Zone Defense
Spot zoning nibbles away at the capital city
Illinois Times
December 8, 1988
Spot zoning is one of those dead horses I kept beating in the hopes that it might get up and pull Springfield toward a more sophisticated land use and development policy. Every city allows exceptions to its zoning rules, but in Springfield exceptions are the rule.
Hermit crabs!" I said the words out loud in celebration, but fortunately no one overheard me; I was walking down South Grand at the time, and pedestrians in that part of Springfield are as rare as Shakespeare lovers on the city council. I had been trying for blocks to recall the name of the crustacean which houses itself by appropriating the abandoned shells of other creatures. As so often happens when I am abroad in the city, I was in search of a metaphor, in this case one which might describe the hodge-podge conversion of single-family houses into shops and offices.

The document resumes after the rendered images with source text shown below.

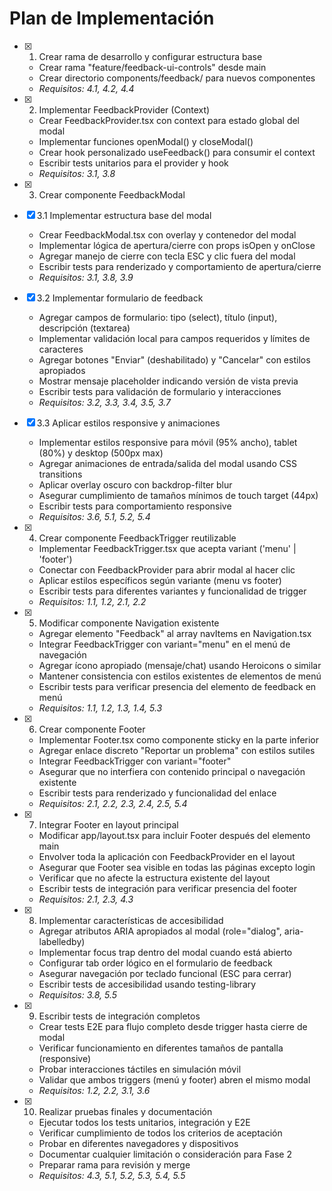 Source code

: # Plan de Implementación

- [x] 1. Crear rama de desarrollo y configurar estructura base
  - Crear rama "feature/feedback-ui-controls" desde main
  - Crear directorio components/feedback/ para nuevos componentes
  - _Requisitos: 4.1, 4.2, 4.4_

- [x] 2. Implementar FeedbackProvider (Context)
  - Crear FeedbackProvider.tsx con context para estado global del modal
  - Implementar funciones openModal() y closeModal()
  - Crear hook personalizado useFeedback() para consumir el context
  - Escribir tests unitarios para el provider y hook
  - _Requisitos: 3.1, 3.8_

- [x] 3. Crear componente FeedbackModal
- [x] 3.1 Implementar estructura base del modal
  - Crear FeedbackModal.tsx con overlay y contenedor del modal
  - Implementar lógica de apertura/cierre con props isOpen y onClose
  - Agregar manejo de cierre con tecla ESC y clic fuera del modal
  - Escribir tests para renderizado y comportamiento de apertura/cierre
  - _Requisitos: 3.1, 3.8, 3.9_

- [x] 3.2 Implementar formulario de feedback
  - Agregar campos de formulario: tipo (select), título (input), descripción (textarea)
  - Implementar validación local para campos requeridos y límites de caracteres
  - Agregar botones "Enviar" (deshabilitado) y "Cancelar" con estilos apropiados
  - Mostrar mensaje placeholder indicando versión de vista previa
  - Escribir tests para validación de formulario y interacciones
  - _Requisitos: 3.2, 3.3, 3.4, 3.5, 3.7_

- [x] 3.3 Aplicar estilos responsive y animaciones
  - Implementar estilos responsive para móvil (95% ancho), tablet (80%) y desktop (500px max)
  - Agregar animaciones de entrada/salida del modal usando CSS transitions
  - Aplicar overlay oscuro con backdrop-filter blur
  - Asegurar cumplimiento de tamaños mínimos de touch target (44px)
  - Escribir tests para comportamiento responsive
  - _Requisitos: 3.6, 5.1, 5.2, 5.4_

- [x] 4. Crear componente FeedbackTrigger reutilizable
  - Implementar FeedbackTrigger.tsx que acepta variant ('menu' | 'footer')
  - Conectar con FeedbackProvider para abrir modal al hacer clic
  - Aplicar estilos específicos según variante (menu vs footer)
  - Escribir tests para diferentes variantes y funcionalidad de trigger
  - _Requisitos: 1.1, 1.2, 2.1, 2.2_

- [x] 5. Modificar componente Navigation existente
  - Agregar elemento "Feedback" al array navItems en Navigation.tsx
  - Integrar FeedbackTrigger con variant="menu" en el menú de navegación
  - Agregar ícono apropiado (mensaje/chat) usando Heroicons o similar
  - Mantener consistencia con estilos existentes de elementos de menú
  - Escribir tests para verificar presencia del elemento de feedback en menú
  - _Requisitos: 1.1, 1.2, 1.3, 1.4, 5.3_

- [x] 6. Crear componente Footer
  - Implementar Footer.tsx como componente sticky en la parte inferior
  - Agregar enlace discreto "Reportar un problema" con estilos sutiles
  - Integrar FeedbackTrigger con variant="footer"
  - Asegurar que no interfiera con contenido principal o navegación existente
  - Escribir tests para renderizado y funcionalidad del enlace
  - _Requisitos: 2.1, 2.2, 2.3, 2.4, 2.5, 5.4_

- [x] 7. Integrar Footer en layout principal
  - Modificar app/layout.tsx para incluir Footer después del elemento main
  - Envolver toda la aplicación con FeedbackProvider en el layout
  - Asegurar que Footer sea visible en todas las páginas excepto login
  - Verificar que no afecte la estructura existente del layout
  - Escribir tests de integración para verificar presencia del footer
  - _Requisitos: 2.1, 2.3, 4.3_

- [x] 8. Implementar características de accesibilidad
  - Agregar atributos ARIA apropiados al modal (role="dialog", aria-labelledby)
  - Implementar focus trap dentro del modal cuando está abierto
  - Configurar tab order lógico en el formulario de feedback
  - Asegurar navegación por teclado funcional (ESC para cerrar)
  - Escribir tests de accesibilidad usando testing-library
  - _Requisitos: 3.8, 5.5_

- [x] 9. Escribir tests de integración completos
  - Crear tests E2E para flujo completo desde trigger hasta cierre de modal
  - Verificar funcionamiento en diferentes tamaños de pantalla (responsive)
  - Probar interacciones táctiles en simulación móvil
  - Validar que ambos triggers (menú y footer) abren el mismo modal
  - _Requisitos: 1.2, 2.2, 3.1, 3.6_

- [x] 10. Realizar pruebas finales y documentación
  - Ejecutar todos los tests unitarios, integración y E2E
  - Verificar cumplimiento de todos los criterios de aceptación
  - Probar en diferentes navegadores y dispositivos
  - Documentar cualquier limitación o consideración para Fase 2
  - Preparar rama para revisión y merge
  - _Requisitos: 4.3, 5.1, 5.2, 5.3, 5.4, 5.5_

You see them everywhere, in Springfield especially in the older neighborhoods. A fresh coat of paint, a sign (usually mispunctuated) plopped into the yard advertising products or services so unappealing that I wonder whether Barnum wasn't misquoted, and that when he said there was a sucker born every minute he was referring to the world's sellers rather than buyers. Most of these 'businesses" are hardly more than hobbies, confetti left littering the city after Reagan's mad ball, proof that entrepreneurship has become a hot new pastime. The ambitious middle-class Springfieldian apparently dreams of having her own insurance agency the way her mom dreamed of having separate bathrooms.
I am all for the incubation of small businesses. I am a small businessman myself. But the conversion of dozens of viable houses in viable residential districts into Mom-and-Pop (or more likely these days, Mom-and-Mom) enterprises is worrying. Buying a house is a poor person's way to acquire not just a premises but a parking lot. (Thus the appeal of such properties compared to the downtown business district.)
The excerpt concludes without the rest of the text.